C freeing 2D array if malloc fail

Question

If i have a 2D array allocated as follows:

int** map;
map = malloc(number * sizeof(int*));
if(!(map)){
    printf("out of memory!\n");
    return 1;
}
for (int i = 0; i < number; i++){
    map[i] = malloc(number * sizeof(int));
    if (!(map[i])){
        printf("Not enough memory!\n");
        return 1;
    }
}

If the allocation fails and we enter in the if statement should i free map and the "columns" allocated until now? If so, how should i do it?
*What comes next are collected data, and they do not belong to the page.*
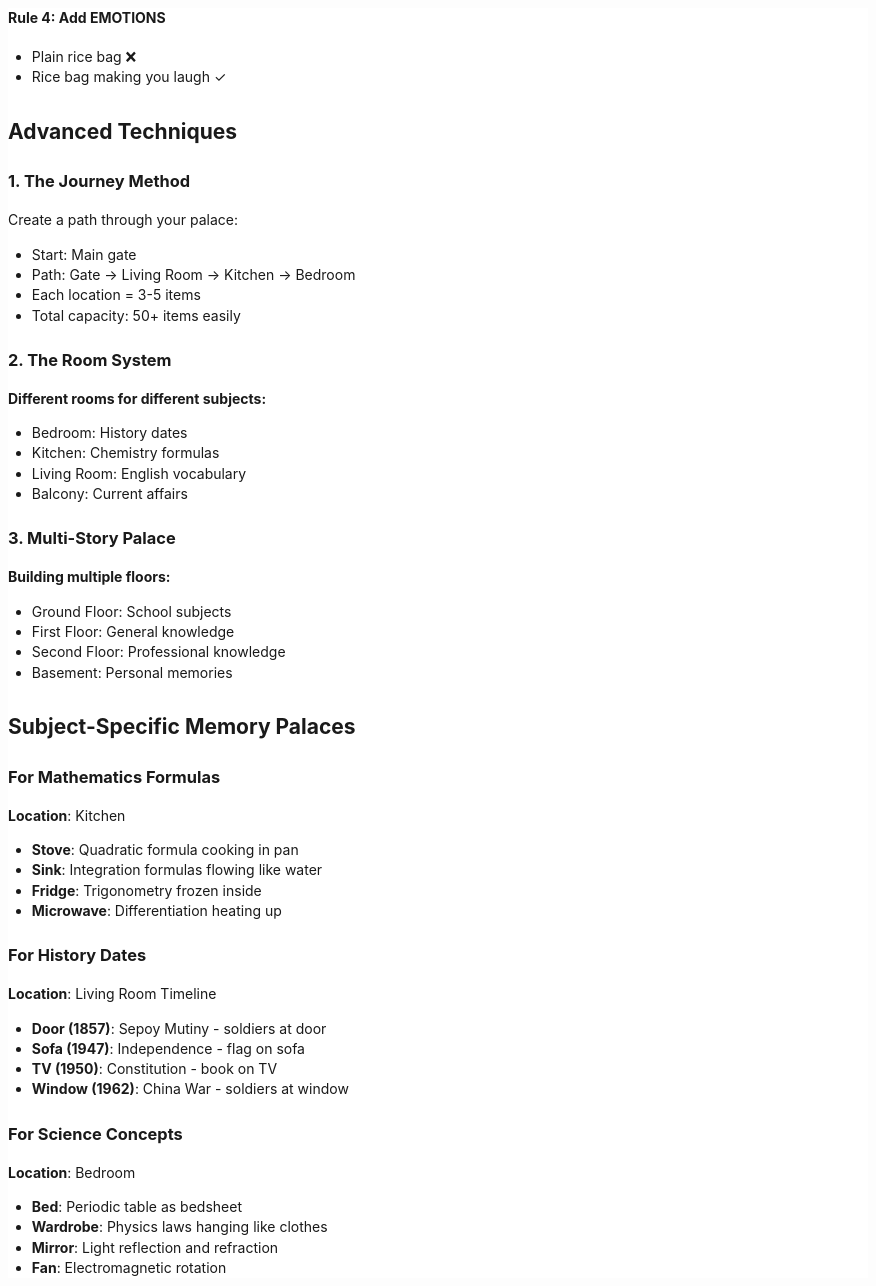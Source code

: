 #### Rule 4: Add EMOTIONS
- Plain rice bag ❌
- Rice bag making you laugh ✓

## Advanced Techniques

### 1. The Journey Method
Create a path through your palace:
- Start: Main gate
- Path: Gate → Living Room → Kitchen → Bedroom
- Each location = 3-5 items
- Total capacity: 50+ items easily

### 2. The Room System
**Different rooms for different subjects:**
- Bedroom: History dates
- Kitchen: Chemistry formulas
- Living Room: English vocabulary
- Balcony: Current affairs

### 3. Multi-Story Palace
**Building multiple floors:**
- Ground Floor: School subjects
- First Floor: General knowledge
- Second Floor: Professional knowledge
- Basement: Personal memories

## Subject-Specific Memory Palaces

### For Mathematics Formulas
**Location**: Kitchen
- **Stove**: Quadratic formula cooking in pan
- **Sink**: Integration formulas flowing like water
- **Fridge**: Trigonometry frozen inside
- **Microwave**: Differentiation heating up

### For History Dates
**Location**: Living Room Timeline
- **Door (1857)**: Sepoy Mutiny - soldiers at door
- **Sofa (1947)**: Independence - flag on sofa
- **TV (1950)**: Constitution - book on TV
- **Window (1962)**: China War - soldiers at window

### For Science Concepts
**Location**: Bedroom
- **Bed**: Periodic table as bedsheet
- **Wardrobe**: Physics laws hanging like clothes
- **Mirror**: Light reflection and refraction
- **Fan**: Electromagnetic rotation
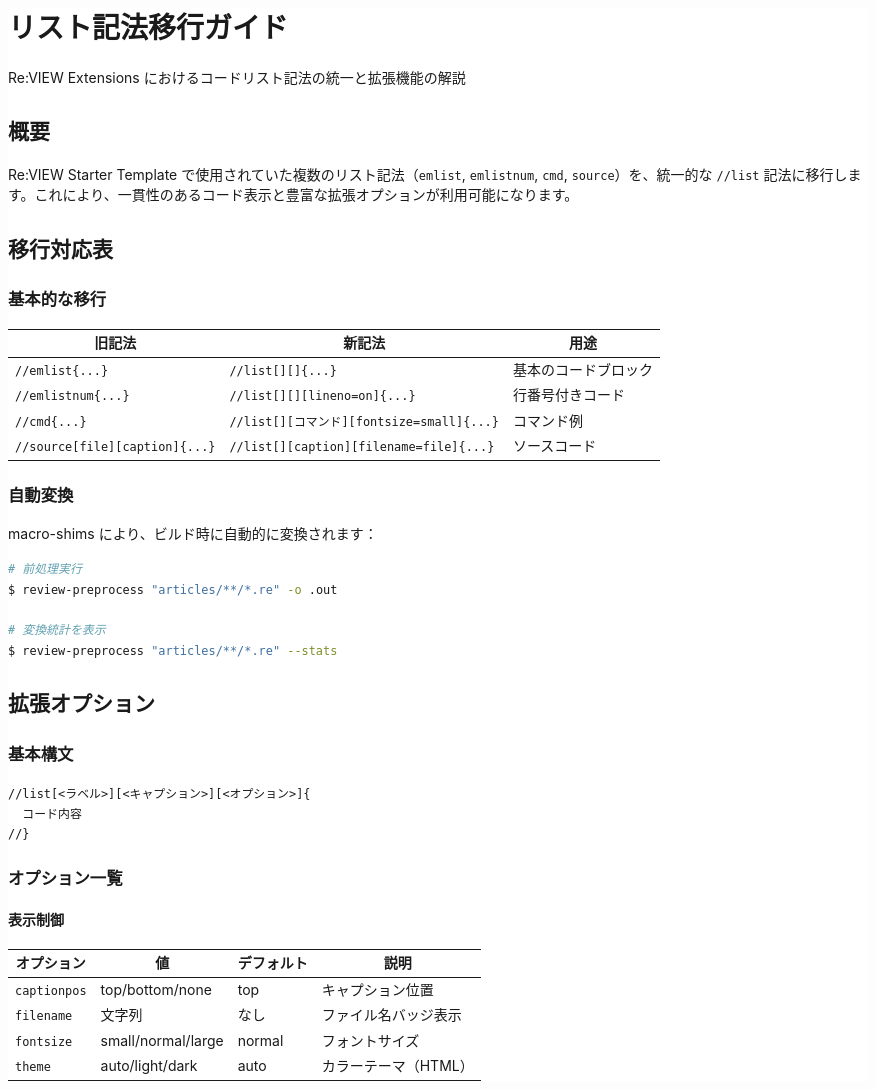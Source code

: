 # リスト記法移行ガイド

Re:VIEW Extensions におけるコードリスト記法の統一と拡張機能の解説

## 概要

Re:VIEW Starter Template で使用されていた複数のリスト記法（`emlist`, `emlistnum`, `cmd`, `source`）を、統一的な `//list` 記法に移行します。これにより、一貫性のあるコード表示と豊富な拡張オプションが利用可能になります。

## 移行対応表

### 基本的な移行

| 旧記法 | 新記法 | 用途 |
|--------|--------|------|
| `//emlist{...}` | `//list[][]{...}` | 基本のコードブロック |
| `//emlistnum{...}` | `//list[][][lineno=on]{...}` | 行番号付きコード |
| `//cmd{...}` | `//list[][コマンド][fontsize=small]{...}` | コマンド例 |
| `//source[file][caption]{...}` | `//list[][caption][filename=file]{...}` | ソースコード |

### 自動変換

macro-shims により、ビルド時に自動的に変換されます：

```bash
# 前処理実行
$ review-preprocess "articles/**/*.re" -o .out

# 変換統計を表示
$ review-preprocess "articles/**/*.re" --stats
```

## 拡張オプション

### 基本構文

```
//list[<ラベル>][<キャプション>][<オプション>]{
  コード内容
//}
```

### オプション一覧

#### 表示制御

| オプション | 値 | デフォルト | 説明 |
|------------|-----|------------|------|
| `captionpos` | top/bottom/none | top | キャプション位置 |
| `filename` | 文字列 | なし | ファイル名バッジ表示 |
| `fontsize` | small/normal/large | normal | フォントサイズ |
| `theme` | auto/light/dark | auto | カラーテーマ（HTML） |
Right now i just print the message and return 1 but i'm not sure if this is the correct approach.

Answer 1

Yes, you should free() otherwise you leak memory which might matter if this is in a long-running program.
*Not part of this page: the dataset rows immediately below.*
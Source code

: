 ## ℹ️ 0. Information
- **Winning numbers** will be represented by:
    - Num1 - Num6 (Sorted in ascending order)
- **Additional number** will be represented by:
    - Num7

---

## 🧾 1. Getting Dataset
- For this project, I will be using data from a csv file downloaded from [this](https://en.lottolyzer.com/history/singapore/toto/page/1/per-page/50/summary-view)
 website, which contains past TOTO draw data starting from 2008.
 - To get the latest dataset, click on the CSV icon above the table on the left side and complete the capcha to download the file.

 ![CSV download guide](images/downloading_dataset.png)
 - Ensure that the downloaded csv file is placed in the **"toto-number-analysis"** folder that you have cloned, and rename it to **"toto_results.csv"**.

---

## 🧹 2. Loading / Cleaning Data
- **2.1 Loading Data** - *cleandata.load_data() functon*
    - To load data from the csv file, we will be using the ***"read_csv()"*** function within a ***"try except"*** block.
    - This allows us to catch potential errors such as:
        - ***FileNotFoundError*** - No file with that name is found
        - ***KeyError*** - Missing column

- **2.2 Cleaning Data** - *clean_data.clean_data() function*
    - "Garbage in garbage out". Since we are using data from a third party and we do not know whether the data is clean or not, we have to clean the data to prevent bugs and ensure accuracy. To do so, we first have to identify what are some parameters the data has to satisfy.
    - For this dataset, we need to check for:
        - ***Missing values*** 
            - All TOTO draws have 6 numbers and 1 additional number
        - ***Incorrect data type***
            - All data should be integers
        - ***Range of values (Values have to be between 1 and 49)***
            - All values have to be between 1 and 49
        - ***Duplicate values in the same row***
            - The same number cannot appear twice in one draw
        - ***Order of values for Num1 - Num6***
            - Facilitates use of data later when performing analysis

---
One way to make it easier is to compute the total size of all the allocations, and do a single larger malloc() rather than a whole bunch of smaller ones. This is also (potentially much) faster, since heap allocations can be expensive.
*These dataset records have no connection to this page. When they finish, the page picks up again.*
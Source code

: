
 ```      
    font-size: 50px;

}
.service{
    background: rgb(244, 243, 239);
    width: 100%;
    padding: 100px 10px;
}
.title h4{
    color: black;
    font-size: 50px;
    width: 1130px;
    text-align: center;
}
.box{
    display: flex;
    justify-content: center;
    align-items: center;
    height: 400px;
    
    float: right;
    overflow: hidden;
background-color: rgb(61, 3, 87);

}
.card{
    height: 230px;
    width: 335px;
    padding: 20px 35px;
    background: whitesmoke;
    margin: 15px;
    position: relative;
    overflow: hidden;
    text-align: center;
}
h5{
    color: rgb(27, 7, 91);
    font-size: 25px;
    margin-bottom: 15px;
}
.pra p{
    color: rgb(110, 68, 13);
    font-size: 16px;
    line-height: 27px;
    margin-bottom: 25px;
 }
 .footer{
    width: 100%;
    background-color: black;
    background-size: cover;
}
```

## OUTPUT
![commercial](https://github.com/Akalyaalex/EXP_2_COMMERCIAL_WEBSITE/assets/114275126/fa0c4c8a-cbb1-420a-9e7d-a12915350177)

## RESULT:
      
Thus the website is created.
That way, you only need to check once if it succeeded or failed, and there's nothing to free() in case of failure.

Something like this:

int ** map_allocate(size_t number)
{
  int **base = malloc(number * sizeof (int *) + number * number * sizeof (int));
  if(base != NULL)
  {
    int *row = (int *) (base + number);
    for(size_t i = 0; i < number; ++i)
      base[i] = row + i * number;
  }
  return base;
}

I didn't test-run this, but something along those lines.